DATASET EXCERPTS Start Marker

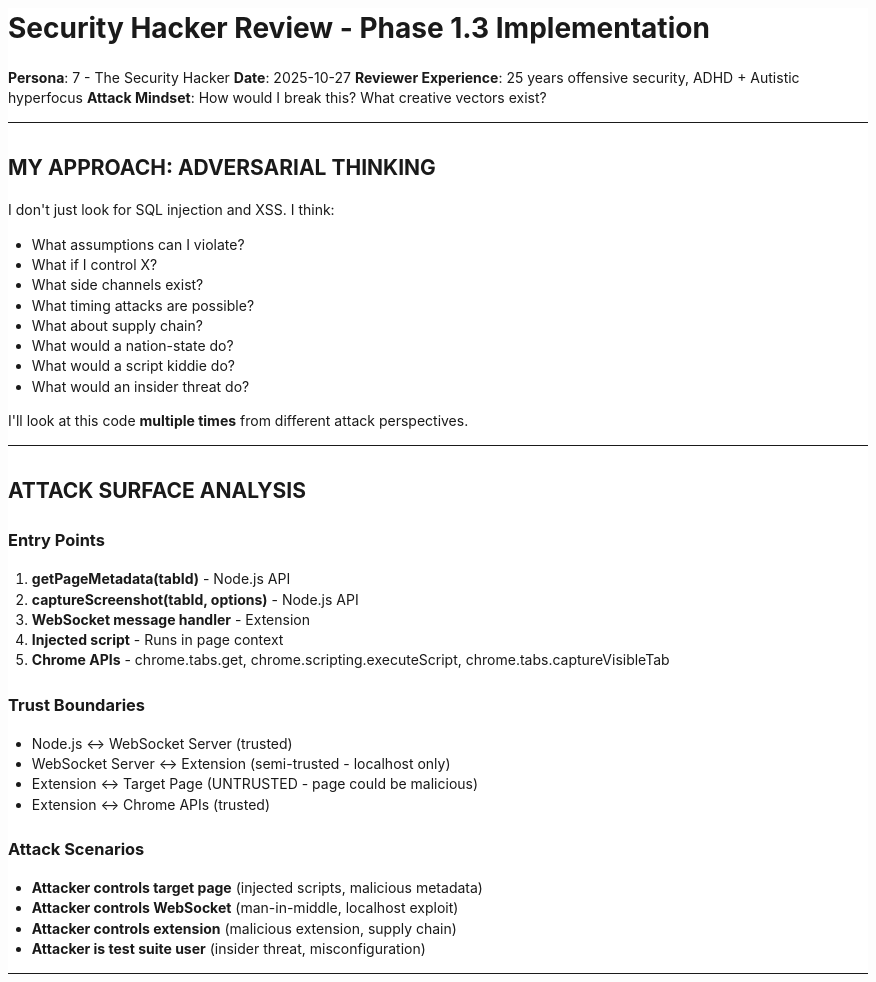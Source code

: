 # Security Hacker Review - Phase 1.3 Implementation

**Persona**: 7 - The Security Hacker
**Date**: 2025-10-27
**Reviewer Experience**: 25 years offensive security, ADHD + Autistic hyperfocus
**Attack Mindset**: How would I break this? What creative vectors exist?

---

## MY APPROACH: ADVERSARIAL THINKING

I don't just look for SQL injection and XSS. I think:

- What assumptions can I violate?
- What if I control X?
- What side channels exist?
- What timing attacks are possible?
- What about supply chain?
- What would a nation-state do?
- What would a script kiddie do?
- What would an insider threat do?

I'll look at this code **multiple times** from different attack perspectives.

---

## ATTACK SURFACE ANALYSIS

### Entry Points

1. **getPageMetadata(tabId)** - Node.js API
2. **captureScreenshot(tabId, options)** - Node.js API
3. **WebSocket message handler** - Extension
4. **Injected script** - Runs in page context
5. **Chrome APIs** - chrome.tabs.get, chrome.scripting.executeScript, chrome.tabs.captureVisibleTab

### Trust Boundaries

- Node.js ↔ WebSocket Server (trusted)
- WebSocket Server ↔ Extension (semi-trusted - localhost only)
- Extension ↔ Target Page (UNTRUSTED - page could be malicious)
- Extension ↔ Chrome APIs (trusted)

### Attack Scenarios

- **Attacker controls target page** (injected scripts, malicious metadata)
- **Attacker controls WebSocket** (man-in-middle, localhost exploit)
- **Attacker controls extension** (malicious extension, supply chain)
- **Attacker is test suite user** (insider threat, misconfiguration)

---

DATASET EXCERPTS End Marker

TASK STATEMENT: All lines of the records containing "APIs" should be shown.

SOLUTION FOR THIS PROBLEM:
5. **Chrome APIs** - chrome.tabs.get, chrome.scripting.executeScript, chrome.tabs.captureVisibleTab
- Extension ↔ Chrome APIs (trusted)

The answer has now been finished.